===== Data provided

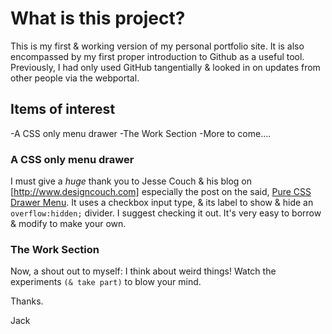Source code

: # What is this project?

This is my first & working version of my personal portfolio site. It is also encompassed by my first proper introduction to Github as a useful tool. Previously, I had only used GitHub tangentially & looked in on updates from other people via the webportal. 

## Items of interest
-A CSS only menu drawer
-The Work Section
-More to come....
### A CSS only menu drawer
I must give a *huge* thank you to Jesse Couch & his blog on [http://www.designcouch.com] especially the post on the said, [Pure CSS Drawer Menu](http://www.designcouch.com/home/why/2014/04/23/pure-css-drawer-menu/). It uses a checkbox input type, & its label to show & hide an  `overflow:hidden;` divider. I suggest checking it out. It's very easy to borrow & modify to make your own.

### The Work Section
Now, a shout out to myself: I think about weird things! Watch the experiments `(& take part)`  to blow your mind.

Thanks.

Jack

==========

Restate the data above word for word. Do not include the images.

Response area:
Source code

: # What is this project?

This is my first & working version of my personal portfolio site. It is also encompassed by my first proper introduction to Github as a useful tool. Previously, I had only used GitHub tangentially & looked in on updates from other people via the webportal. 

## Items of interest
-A CSS only menu drawer
-The Work Section
-More to come....
### A CSS only menu drawer
I must give a *huge* thank you to Jesse Couch & his blog on [http://www.designcouch.com] especially the post on the said, [Pure CSS Drawer Menu](http://www.designcouch.com/home/why/2014/04/23/pure-css-drawer-menu/). It uses a checkbox input type, & its label to show & hide an  `overflow:hidden;` divider. I suggest checking it out. It's very easy to borrow & modify to make your own.

### The Work Section
Now, a shout out to myself: I think about weird things! Watch the experiments `(& take part)`  to blow your mind.

Thanks.

Jack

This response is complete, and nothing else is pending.